Delusions (דמיונות / Dymionot) is a 2005 Israeli film, comedy-drama, Nouvelle Vague film style, that deals with the structure and conventions of cinematic language. Directed by Nimrod Etsion Koren and Saar Lachmi starring Osnat Hakim, Riki Blich, Leon Rosenberg and Ohad Knoller.

== Plot ==
Tamy is a dreamy girl, who has "Poetic Schizophrenia," a rare personality disorder which makes her imagine that her life is a film plot and that she is the star. In real life, she is an ordinary girl, who lives with her cousin Ayala. They both fall in love with Johney Rocker, a hit rock star, who prefers Ayala, and Tamy finds it difficult to get over him. At some point, when Ayala makes Tamy very angry, the director of the film suddenly enters, fires Ayala and casts a new Ayala instead.
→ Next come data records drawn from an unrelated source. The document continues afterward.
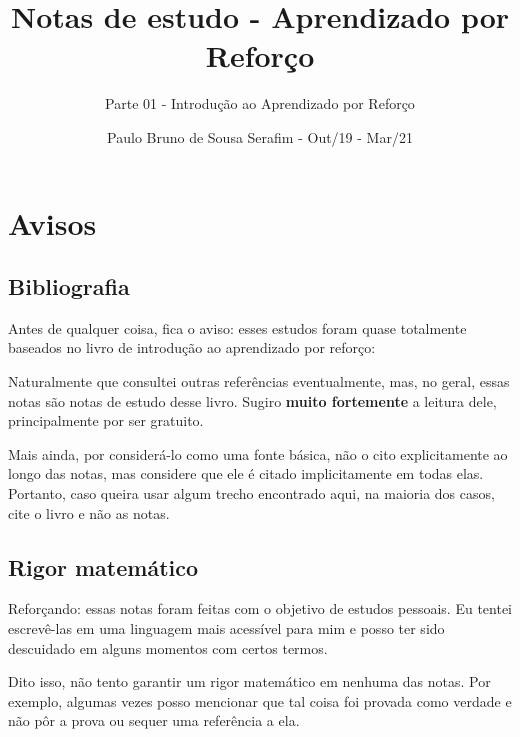 \documentclass{article}
\title{Notas de estudo - Aprendizado por Reforço}
\author{Parte 01 - Introdução ao Aprendizado por Reforço}
\date{Paulo Bruno de Sousa Serafim - Out/19 - Mar/21}
\begin{document}
\maketitle

    \section{Avisos}
    
        \subsection{Bibliografia}
        
            Antes de qualquer coisa, fica o aviso: esses estudos foram quase totalmente baseados no livro de introdução ao aprendizado por reforço:
        
            \begin{center}
            \noindent{}%
            \end{center}
            
            Naturalmente que consultei outras referências eventualmente, mas, no geral, essas notas são notas de estudo desse livro. Sugiro \textbf{muito fortemente} a leitura dele, principalmente por ser gratuito.
            
            Mais ainda, por considerá-lo como uma fonte básica, não o cito explicitamente ao longo das notas, mas considere que ele é citado implicitamente em todas elas. Portanto, caso queira usar algum trecho encontrado aqui, na maioria dos casos, cite o livro e não as notas.
            
        \subsection{Rigor matemático}
        
            Reforçando: essas notas foram feitas com o objetivo de estudos pessoais. Eu tentei escrevê-las em uma linguagem mais acessível para mim e posso ter sido descuidado em alguns momentos com certos termos.
            
            Dito isso, não tento garantir um rigor matemático em nenhuma das notas. Por exemplo, algumas vezes posso mencionar que tal coisa foi provada como verdade e não pôr a prova ou sequer uma referência a ela.
            
\end{document}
The story continues as if nothing happened, but the crisis between the girls aggravates, and from time to time, when daily events are hard for Tamy to handle, she "stops the film" and enters her imaginary world in the shape of the director, the actors behind the characters, sound equipment etc. And so it seems that we are watching a film inside a film, but as the story continues we realize that what seems real, the backstage of the movie, is in fact the wild imagination and schizophrenic mind of Tamy.